Data extracted from a collection
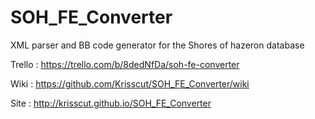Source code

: # SOH_FE_Converter
XML parser and BB code generator for the Shores of hazeron database

Trello :
https://trello.com/b/8dedNfDa/soh-fe-converter

Wiki : 
https://github.com/Krisscut/SOH_FE_Converter/wiki

Site : 
http://krisscut.github.io/SOH_FE_Converter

**EXERCISE OBJECTIVE:** The copy you write out must match the entries word for word, minus their pictures.

**SOLUTION BELOW:**
Source code

: # SOH_FE_Converter
XML parser and BB code generator for the Shores of hazeron database

Trello :
https://trello.com/b/8dedNfDa/soh-fe-converter

Wiki : 
https://github.com/Krisscut/SOH_FE_Converter/wiki

Site : 
http://krisscut.github.io/SOH_FE_Converter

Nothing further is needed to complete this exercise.